[Dataset items]
###
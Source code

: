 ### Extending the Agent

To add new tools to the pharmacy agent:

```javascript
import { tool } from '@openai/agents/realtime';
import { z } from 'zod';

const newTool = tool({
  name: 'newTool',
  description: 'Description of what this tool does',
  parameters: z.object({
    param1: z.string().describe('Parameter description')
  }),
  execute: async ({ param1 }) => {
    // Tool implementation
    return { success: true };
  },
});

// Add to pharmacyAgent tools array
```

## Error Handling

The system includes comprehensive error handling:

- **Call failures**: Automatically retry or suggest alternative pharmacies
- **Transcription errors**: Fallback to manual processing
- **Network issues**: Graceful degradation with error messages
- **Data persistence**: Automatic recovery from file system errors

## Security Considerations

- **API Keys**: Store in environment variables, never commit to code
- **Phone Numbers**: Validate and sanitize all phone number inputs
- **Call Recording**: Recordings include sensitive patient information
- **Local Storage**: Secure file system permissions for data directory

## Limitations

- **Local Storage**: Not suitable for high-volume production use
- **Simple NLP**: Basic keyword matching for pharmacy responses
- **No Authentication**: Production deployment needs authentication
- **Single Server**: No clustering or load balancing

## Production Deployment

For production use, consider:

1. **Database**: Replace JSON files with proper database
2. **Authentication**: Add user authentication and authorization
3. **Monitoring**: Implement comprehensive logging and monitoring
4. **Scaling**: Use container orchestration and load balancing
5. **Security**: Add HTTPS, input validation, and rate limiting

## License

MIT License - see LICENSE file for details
###
Task item =
The line with "5. **Security**: Add" through the last line of the entries above: output exactly those lines and nothing else.

Answer area =
5. **Security**: Add HTTPS, input validation, and rate limiting

## License

MIT License - see LICENSE file for details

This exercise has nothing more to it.